Mit einem harten juristischen Kampf sind Verurteilungen möglich“

Kaya warnt, dass die Täter bereits nach dem Erdbeben von 1999 de facto nicht bestraft worden seien, da nicht die richtige Grundlage für Verfahren geschaffen wurde. Daher sei heute ein starker juristischer Kampf nötig: „Die während des Erdbebens vom 17. August 1999 begangenen Straftaten wurden als fahrlässige Körperverletzung und Tötung von der Justiz geahndet. Daher waren die meisten Fälle bereits verjährt. Obwohl in einigen wenigen Fällen Urteile verhängt wurden, kehrten die Täter nach kurzer Zeit durch Änderungen der Strafvollzugsgesetze und Strafmilderungen in ihr Leben zurück.
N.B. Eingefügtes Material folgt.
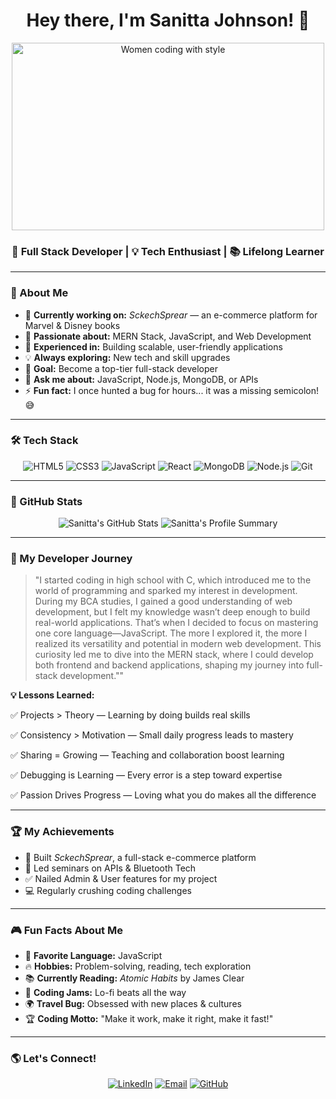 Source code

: <h1 align="center">Hey there, I'm Sanitta Johnson! 👋</h1>

<p align="center">
  <img src="https://media.giphy.com/media/13HgwGsXF0aiGY/giphy.gif" width="500" height="300" alt="Women coding with style">
</p>

<h3 align="center">🚀 Full Stack Developer | 💡 Tech Enthusiast | 📚 Lifelong Learner</h3>

---

### 🌟 About Me
- 🔭 **Currently working on:** *SckechSprear* — an e-commerce platform for Marvel & Disney books  
- 🌱 **Passionate about:** MERN Stack, JavaScript, and Web Development  
- 🚀 **Experienced in:** Building scalable, user-friendly applications  
- 💡 **Always exploring:** New tech and skill upgrades  
- 🎯 **Goal:** Become a top-tier full-stack developer  
- 💬 **Ask me about:** JavaScript, Node.js, MongoDB, or APIs  
- ⚡ **Fun fact:** I once hunted a bug for hours... it was a missing semicolon! 😅  

---

### 🛠️ Tech Stack
<p align="center">
  <img src="https://img.shields.io/badge/HTML5-E34F26?style=for-the-badge&logo=html5&logoColor=white" alt="HTML5">
  <img src="https://img.shields.io/badge/CSS3-1572B6?style=for-the-badge&logo=css3&logoColor=white" alt="CSS3">
  <img src="https://img.shields.io/badge/JavaScript-F7DF1E?style=for-the-badge&logo=javascript&logoColor=black" alt="JavaScript">
  <img src="https://img.shields.io/badge/React-61DAFB?style=for-the-badge&logo=react&logoColor=black" alt="React">
  <img src="https://img.shields.io/badge/MongoDB-47A248?style=for-the-badge&logo=mongodb&logoColor=white" alt="MongoDB">
  <img src="https://img.shields.io/badge/Node.js-339933?style=for-the-badge&logo=node.js&logoColor=white" alt="Node.js">
  <img src="https://img.shields.io/badge/Git-F05032?style=for-the-badge&logo=git&logoColor=white" alt="Git">
</p>

---

### 🚀 GitHub Stats
<p align="center">
  <img src="https://github-readme-stats.vercel.app/api?username=Sanitta2002&show_icons=true&theme=tokyonight&count_private=true" alt="Sanitta's GitHub Stats">
  <img src="https://github-profile-summary-cards.vercel.app/api/cards/profile-details?username=Sanitta2002&theme=tokyonight" alt="Sanitta's Profile Summary">
</p>

---

### 🎯 My Developer Journey
> "I started coding in high school with C, which introduced me to the world of programming and sparked my interest in development. During my BCA studies, I gained a good understanding of web development, but I felt my knowledge wasn’t deep enough to build real-world applications. That’s when I decided to focus on mastering one core language—JavaScript. The more I explored it, the more I realized its versatility and potential in modern web development. This curiosity led me to dive into the MERN stack, where I could develop both frontend and backend applications, shaping my journey into full-stack development.""

**💡 Lessons Learned:**  

✅ Projects > Theory — Learning by doing builds real skills

✅ Consistency > Motivation — Small daily progress leads to mastery

✅ Sharing = Growing — Teaching and collaboration boost learning

✅ Debugging is Learning — Every error is a step toward expertise

✅ Passion Drives Progress — Loving what you do makes all the difference

---

### 🏆 My Achievements
- 🎯 Built *SckechSprear*, a full-stack e-commerce platform  
- 🎤 Led seminars on APIs & Bluetooth Tech  
- ✅ Nailed Admin & User features for my project  
- 💻 Regularly crushing coding challenges  
---

### 🎮 Fun Facts About Me
- 🎯 **Favorite Language:** JavaScript  
- 🔥 **Hobbies:** Problem-solving, reading, tech exploration  
- 📚 **Currently Reading:** *Atomic Habits* by James Clear  
- 🎵 **Coding Jams:** Lo-fi beats all the way  
- 🌍 **Travel Bug:** Obsessed with new places & cultures  
- 🏆 **Coding Motto:** "Make it work, make it right, make it fast!"  

---

### 🌎 Let's Connect!
<p align="center">
  <a href="https://linkedin.com/in/sanitta-johnson-5b7820325"><img src="https://img.shields.io/badge/LinkedIn-0077B5?style=for-the-badge&logo=linkedin&logoColor=white" alt="LinkedIn"></a>
  <a href="mailto:sanittajohnson28@gmail.com"><img src="https://img.shields.io/badge/Email-D14836?style=for-the-badge&logo=gmail&logoColor=white" alt="Email"></a>
  <a href="https://github.com/Sanitta2002"><img src="https://img.shields.io/badge/GitHub-181717?style=for-the-badge&logo=github&logoColor=white" alt="GitHub"></a>
</p>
Die Gesellschaft konnte in dieser Zeit keinen starken und kollektiven Willen für einen juristischen Kampf aufbringen. Es wurden ein paar Schauprozesse abgehalten, um die von Zeit zu Zeit erhobenen Klagen zum Schweigen zu bringen. Im Rahmen der jüngsten Erdbeben werden Tausende von Ermittlungs- und Strafverfahren eingeleitet werden müssen, wenn die Justizbehörden das Gesetz vollständig durchsetzen wollen.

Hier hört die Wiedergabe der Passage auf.